__What you should do__. Please reproduce the data below exactly, from the first line through the line containing "### Phẫu thuật", and leave every later line out.

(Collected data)
=== Section Start ===

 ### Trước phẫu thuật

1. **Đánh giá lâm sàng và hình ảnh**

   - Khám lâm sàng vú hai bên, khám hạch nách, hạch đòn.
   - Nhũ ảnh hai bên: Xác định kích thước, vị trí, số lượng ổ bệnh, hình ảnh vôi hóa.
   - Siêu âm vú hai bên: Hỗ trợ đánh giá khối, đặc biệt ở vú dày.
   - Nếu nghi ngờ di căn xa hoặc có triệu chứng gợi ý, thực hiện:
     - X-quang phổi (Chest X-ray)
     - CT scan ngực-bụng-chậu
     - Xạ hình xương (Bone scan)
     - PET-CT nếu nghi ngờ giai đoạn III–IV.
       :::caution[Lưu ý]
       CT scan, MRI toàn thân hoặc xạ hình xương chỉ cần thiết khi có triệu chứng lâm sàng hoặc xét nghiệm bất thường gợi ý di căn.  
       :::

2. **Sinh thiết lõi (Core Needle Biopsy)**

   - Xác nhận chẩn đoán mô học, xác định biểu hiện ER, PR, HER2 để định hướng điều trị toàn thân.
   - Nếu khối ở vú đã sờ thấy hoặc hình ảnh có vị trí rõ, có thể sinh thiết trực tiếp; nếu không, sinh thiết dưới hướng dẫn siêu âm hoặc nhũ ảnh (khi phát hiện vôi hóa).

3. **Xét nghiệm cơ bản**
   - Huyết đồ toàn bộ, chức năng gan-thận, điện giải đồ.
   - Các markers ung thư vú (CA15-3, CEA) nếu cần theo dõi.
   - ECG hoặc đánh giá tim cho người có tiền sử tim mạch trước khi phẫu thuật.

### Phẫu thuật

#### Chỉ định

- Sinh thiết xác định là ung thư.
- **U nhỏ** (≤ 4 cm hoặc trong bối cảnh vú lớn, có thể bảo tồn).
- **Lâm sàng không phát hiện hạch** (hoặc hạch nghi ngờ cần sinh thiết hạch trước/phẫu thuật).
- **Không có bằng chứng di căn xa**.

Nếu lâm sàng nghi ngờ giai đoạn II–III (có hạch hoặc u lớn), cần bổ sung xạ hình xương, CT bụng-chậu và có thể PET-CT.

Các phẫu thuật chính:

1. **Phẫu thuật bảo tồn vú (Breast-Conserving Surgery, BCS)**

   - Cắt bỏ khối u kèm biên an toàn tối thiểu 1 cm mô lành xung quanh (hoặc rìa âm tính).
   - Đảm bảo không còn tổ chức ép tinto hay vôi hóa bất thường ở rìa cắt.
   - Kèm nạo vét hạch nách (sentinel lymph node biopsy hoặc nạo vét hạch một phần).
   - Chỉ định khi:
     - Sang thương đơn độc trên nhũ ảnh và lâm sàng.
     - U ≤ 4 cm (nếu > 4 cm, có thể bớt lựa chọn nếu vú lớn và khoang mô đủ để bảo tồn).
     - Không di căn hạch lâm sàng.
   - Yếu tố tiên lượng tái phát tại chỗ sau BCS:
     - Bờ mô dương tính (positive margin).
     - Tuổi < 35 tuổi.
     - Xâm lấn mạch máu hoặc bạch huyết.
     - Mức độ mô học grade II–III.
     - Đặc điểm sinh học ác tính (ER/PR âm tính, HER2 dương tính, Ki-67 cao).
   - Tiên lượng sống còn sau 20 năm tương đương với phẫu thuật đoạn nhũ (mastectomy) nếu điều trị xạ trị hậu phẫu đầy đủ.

=== Section End ===

__Output for this exercise__.
 ### Trước phẫu thuật

1. **Đánh giá lâm sàng và hình ảnh**

   - Khám lâm sàng vú hai bên, khám hạch nách, hạch đòn.
   - Nhũ ảnh hai bên: Xác định kích thước, vị trí, số lượng ổ bệnh, hình ảnh vôi hóa.
   - Siêu âm vú hai bên: Hỗ trợ đánh giá khối, đặc biệt ở vú dày.
   - Nếu nghi ngờ di căn xa hoặc có triệu chứng gợi ý, thực hiện:
     - X-quang phổi (Chest X-ray)
     - CT scan ngực-bụng-chậu
     - Xạ hình xương (Bone scan)
     - PET-CT nếu nghi ngờ giai đoạn III–IV.
       :::caution[Lưu ý]
       CT scan, MRI toàn thân hoặc xạ hình xương chỉ cần thiết khi có triệu chứng lâm sàng hoặc xét nghiệm bất thường gợi ý di căn.  
       :::

2. **Sinh thiết lõi (Core Needle Biopsy)**

   - Xác nhận chẩn đoán mô học, xác định biểu hiện ER, PR, HER2 để định hướng điều trị toàn thân.
   - Nếu khối ở vú đã sờ thấy hoặc hình ảnh có vị trí rõ, có thể sinh thiết trực tiếp; nếu không, sinh thiết dưới hướng dẫn siêu âm hoặc nhũ ảnh (khi phát hiện vôi hóa).

3. **Xét nghiệm cơ bản**
   - Huyết đồ toàn bộ, chức năng gan-thận, điện giải đồ.
   - Các markers ung thư vú (CA15-3, CEA) nếu cần theo dõi.
   - ECG hoặc đánh giá tim cho người có tiền sử tim mạch trước khi phẫu thuật.

### Phẫu thuật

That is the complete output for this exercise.